BM'ye yönelik çağrılar elbette gerekli. Ancak kanı durdurmanın ve mazlumlara yardım ulaştırmanın tek yolu BM değil. Uzun zamandır Ortadoğu meselelerinin, ancak ve ancak bölge ülkelerinin ittifakı, uzlaşısı ve kararları ile çözüme ulaşabileceğini belirtiyoruz. Suriye meselesinde yavaş da olsa sonuç veren ittifaklar, Yemen konusunda da gerçekleştirilebilmelidir. Bunun için bölgenin üç önemli ülkesinin, İsrail, Türkiye ve Rusya'nın görüşmeler başlatması ve ortak bir stratejiyle arabuluculuk rolü üstlenmeleri önemlidir. Alınacak kararlarla, öncelikle ateşkesin gerçekleştirilip insani yardımların bölge halkına ulaştırılması, ardından da taraflarla etkili görüşmelerde bulunup bölgeye istikrar sağlayacak bir düzenleme yapılması gerekmektedir. Üç güçlü bölge ülkesinin ittifakı önemlidir; çünkü böyle bir ittifak, bölge devletlerinden oluştuğu için güvenilir olacaktır, tüm taraflara hitap ettiği için uzlaştırıcı vasfa sahip olacaktır ve çıkara dayalı bir ittifak olmadığı için mutlaka sonuç getirecektir. Üç ülke yetkililerinin ivedilikle toplantılara başlamaları ve iki tarafı uzlaştıracak ve ablukayı kaldıracak çözümleri asgari müşterekte belirlemeleri elzemdir. Yemen'de kaybedilecek vakit yoktur.

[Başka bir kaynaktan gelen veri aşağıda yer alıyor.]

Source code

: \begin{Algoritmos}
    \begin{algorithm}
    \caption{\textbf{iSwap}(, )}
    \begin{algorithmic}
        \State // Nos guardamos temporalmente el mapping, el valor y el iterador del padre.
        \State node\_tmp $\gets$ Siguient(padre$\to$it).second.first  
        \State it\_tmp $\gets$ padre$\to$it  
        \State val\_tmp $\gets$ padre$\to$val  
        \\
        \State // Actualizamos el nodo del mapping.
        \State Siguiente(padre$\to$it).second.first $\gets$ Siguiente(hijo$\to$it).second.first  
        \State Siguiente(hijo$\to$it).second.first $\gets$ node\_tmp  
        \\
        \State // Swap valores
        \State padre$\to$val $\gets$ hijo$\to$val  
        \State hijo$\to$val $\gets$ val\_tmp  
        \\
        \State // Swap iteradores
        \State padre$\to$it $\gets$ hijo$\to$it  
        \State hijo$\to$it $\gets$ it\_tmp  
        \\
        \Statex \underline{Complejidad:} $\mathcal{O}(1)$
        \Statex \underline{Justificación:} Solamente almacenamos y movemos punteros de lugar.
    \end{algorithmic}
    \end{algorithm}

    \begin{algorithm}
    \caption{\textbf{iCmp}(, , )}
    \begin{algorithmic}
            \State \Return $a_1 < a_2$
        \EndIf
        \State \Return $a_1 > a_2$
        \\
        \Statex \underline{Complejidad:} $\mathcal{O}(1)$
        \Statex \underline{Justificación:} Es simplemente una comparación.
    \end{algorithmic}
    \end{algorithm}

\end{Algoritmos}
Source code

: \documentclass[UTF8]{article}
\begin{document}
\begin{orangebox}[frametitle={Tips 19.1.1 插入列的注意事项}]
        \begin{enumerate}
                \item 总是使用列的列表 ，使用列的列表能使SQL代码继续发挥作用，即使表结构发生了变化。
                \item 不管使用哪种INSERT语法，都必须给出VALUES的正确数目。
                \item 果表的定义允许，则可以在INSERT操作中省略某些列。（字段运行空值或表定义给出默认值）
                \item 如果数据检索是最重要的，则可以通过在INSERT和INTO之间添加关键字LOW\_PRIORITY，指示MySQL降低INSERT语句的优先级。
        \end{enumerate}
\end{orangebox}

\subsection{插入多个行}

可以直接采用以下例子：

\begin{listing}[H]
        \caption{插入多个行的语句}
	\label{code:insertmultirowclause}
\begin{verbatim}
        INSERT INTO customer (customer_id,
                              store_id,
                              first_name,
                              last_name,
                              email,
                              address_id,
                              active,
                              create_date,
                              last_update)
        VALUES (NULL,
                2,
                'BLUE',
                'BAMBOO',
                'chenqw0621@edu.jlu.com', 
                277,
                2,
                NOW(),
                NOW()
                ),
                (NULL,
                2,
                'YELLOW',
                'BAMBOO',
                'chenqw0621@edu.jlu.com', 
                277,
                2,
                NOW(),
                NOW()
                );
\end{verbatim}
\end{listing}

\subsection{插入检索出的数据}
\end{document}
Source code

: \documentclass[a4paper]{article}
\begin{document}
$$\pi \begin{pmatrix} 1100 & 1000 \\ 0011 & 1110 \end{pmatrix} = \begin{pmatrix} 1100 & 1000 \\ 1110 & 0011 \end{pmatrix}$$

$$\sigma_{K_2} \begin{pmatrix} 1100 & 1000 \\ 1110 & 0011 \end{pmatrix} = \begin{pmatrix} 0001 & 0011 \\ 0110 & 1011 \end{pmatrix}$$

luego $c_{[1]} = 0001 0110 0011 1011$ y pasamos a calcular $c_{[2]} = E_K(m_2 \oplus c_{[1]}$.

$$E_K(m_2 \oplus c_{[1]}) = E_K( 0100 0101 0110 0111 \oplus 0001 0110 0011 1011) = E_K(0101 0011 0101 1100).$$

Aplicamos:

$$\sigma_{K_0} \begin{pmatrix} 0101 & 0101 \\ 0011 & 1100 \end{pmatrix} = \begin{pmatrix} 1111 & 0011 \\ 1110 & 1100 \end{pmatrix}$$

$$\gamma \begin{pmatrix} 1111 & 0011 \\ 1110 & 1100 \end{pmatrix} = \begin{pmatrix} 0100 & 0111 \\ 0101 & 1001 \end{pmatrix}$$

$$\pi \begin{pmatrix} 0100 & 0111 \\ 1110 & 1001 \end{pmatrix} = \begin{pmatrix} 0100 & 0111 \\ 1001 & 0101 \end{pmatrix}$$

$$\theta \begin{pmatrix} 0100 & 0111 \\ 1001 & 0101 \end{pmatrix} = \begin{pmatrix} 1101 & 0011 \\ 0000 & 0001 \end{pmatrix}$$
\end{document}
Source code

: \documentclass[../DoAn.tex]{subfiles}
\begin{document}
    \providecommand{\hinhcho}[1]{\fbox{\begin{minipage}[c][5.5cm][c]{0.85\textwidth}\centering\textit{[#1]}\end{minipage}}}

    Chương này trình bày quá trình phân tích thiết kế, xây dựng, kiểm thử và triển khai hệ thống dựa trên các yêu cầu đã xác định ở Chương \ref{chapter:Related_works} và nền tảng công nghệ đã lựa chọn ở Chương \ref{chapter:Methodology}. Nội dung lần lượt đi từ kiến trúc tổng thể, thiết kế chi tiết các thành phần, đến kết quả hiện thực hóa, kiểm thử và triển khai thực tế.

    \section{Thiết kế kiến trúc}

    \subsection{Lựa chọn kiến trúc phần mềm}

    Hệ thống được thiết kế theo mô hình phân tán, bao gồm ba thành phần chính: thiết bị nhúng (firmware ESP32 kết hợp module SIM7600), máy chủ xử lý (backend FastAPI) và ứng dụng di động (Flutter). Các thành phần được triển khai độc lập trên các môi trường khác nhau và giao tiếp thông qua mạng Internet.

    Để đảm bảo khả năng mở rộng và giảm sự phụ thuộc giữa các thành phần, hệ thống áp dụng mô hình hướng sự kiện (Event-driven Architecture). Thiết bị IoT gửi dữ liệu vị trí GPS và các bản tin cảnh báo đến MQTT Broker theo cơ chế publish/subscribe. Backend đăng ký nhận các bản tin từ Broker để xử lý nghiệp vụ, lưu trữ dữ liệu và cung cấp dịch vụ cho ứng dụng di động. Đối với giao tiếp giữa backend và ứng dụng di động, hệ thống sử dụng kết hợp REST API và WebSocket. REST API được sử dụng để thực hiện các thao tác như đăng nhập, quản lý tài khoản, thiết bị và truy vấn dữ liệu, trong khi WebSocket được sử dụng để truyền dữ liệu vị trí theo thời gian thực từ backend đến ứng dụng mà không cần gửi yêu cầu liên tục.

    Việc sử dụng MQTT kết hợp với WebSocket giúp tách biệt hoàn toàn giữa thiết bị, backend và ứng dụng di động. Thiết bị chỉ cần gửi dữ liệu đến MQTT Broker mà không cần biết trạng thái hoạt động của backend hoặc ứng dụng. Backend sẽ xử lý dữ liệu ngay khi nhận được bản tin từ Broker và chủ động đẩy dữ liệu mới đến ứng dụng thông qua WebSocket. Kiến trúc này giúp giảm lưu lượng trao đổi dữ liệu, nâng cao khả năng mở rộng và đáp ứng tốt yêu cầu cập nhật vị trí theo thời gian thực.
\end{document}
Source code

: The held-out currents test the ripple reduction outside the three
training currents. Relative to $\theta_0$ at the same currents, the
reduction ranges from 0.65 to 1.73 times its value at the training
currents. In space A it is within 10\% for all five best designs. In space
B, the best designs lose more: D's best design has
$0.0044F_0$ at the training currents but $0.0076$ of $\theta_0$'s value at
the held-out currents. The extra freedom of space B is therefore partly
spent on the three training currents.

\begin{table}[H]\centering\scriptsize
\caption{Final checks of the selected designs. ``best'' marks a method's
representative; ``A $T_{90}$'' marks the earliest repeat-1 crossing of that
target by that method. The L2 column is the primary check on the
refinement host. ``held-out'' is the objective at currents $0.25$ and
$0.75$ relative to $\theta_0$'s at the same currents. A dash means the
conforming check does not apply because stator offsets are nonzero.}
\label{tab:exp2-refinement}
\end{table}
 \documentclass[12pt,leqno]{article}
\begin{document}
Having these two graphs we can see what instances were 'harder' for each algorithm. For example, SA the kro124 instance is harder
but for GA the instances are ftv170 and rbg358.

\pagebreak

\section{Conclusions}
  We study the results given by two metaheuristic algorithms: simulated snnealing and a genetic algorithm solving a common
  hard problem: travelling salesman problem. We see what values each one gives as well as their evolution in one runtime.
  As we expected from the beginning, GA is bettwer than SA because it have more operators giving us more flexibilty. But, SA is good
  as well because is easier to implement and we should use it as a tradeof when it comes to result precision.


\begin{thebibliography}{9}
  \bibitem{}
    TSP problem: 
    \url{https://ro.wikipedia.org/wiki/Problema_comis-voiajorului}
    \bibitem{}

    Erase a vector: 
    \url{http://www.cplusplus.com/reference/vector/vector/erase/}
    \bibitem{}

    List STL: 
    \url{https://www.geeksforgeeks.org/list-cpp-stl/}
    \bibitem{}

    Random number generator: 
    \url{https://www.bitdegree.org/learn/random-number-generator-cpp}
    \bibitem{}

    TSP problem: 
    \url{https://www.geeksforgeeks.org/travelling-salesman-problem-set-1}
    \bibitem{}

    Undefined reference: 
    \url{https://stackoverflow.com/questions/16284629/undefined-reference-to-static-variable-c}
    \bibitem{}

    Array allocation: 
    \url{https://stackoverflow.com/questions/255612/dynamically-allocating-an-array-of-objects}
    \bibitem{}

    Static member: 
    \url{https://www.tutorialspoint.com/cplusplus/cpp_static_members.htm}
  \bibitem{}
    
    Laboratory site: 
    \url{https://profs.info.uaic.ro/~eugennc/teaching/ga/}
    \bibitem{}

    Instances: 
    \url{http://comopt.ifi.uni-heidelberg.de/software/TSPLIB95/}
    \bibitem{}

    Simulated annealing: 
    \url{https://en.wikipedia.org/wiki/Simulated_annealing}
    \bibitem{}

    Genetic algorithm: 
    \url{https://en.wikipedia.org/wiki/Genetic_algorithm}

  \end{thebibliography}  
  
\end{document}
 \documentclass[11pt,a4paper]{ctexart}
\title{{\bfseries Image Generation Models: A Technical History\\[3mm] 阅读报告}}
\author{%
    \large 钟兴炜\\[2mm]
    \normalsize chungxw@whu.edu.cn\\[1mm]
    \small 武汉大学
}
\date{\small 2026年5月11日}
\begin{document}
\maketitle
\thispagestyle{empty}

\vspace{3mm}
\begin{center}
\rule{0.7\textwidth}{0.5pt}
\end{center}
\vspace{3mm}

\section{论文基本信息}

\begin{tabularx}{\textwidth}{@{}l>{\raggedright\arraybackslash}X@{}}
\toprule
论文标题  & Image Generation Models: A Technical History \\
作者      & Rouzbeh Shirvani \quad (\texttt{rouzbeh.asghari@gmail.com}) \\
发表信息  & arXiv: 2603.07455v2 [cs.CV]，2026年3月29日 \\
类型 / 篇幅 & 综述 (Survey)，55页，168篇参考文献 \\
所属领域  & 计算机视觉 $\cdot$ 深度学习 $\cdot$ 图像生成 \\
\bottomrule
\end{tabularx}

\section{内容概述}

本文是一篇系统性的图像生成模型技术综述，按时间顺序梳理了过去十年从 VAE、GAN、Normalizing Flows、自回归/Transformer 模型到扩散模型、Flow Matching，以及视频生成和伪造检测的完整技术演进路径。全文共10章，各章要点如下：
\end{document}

Bugünün Ortadoğu'su ayrılıkları, sert söylemleri, kızgınlıkları kaldırabilecek bir durumda değildir. Siviller, asılsız sebeplerle katledilmekte, coğrafya kan ağlamaktadır. Böyle bir dönemde aklı selim devletler mutlaka birlik portresi çizmeli ve aralarında ayrılık oluşturabilecek söylemlerden kesin bir şekilde kaçınmalıdırlar. Geçmişten beri belirttiğimiz gibi, İsrail ve Türkiye, her açıdan bölgede istikrarı ittifak ile sağlayabilecek iki önemli ve gerekli ülkedir. İki ülke, daima ve mutlaka ittifaka ve dostluğa yönelik söylemlerde bulunmalı ve aralarındaki dostluk bağını güçlendirmelidirler. Son derece mantıklı ve çözüme yönelik adımlar atan Putin de, bu ittifakın içinde mutlaka yer almalıdır. Bir ülkenin veya bir liderin gücünün yetmediği atılımları, ülke ittifakları daha kolay ve daha etkili şekilde gerçekleştirebilirler. İşte bu nedenle Yemen için, vakit kaybetmeden, ara bozmaya çalışanların çabalarına mahal vermeden, bir araya gelmemiz şarttır.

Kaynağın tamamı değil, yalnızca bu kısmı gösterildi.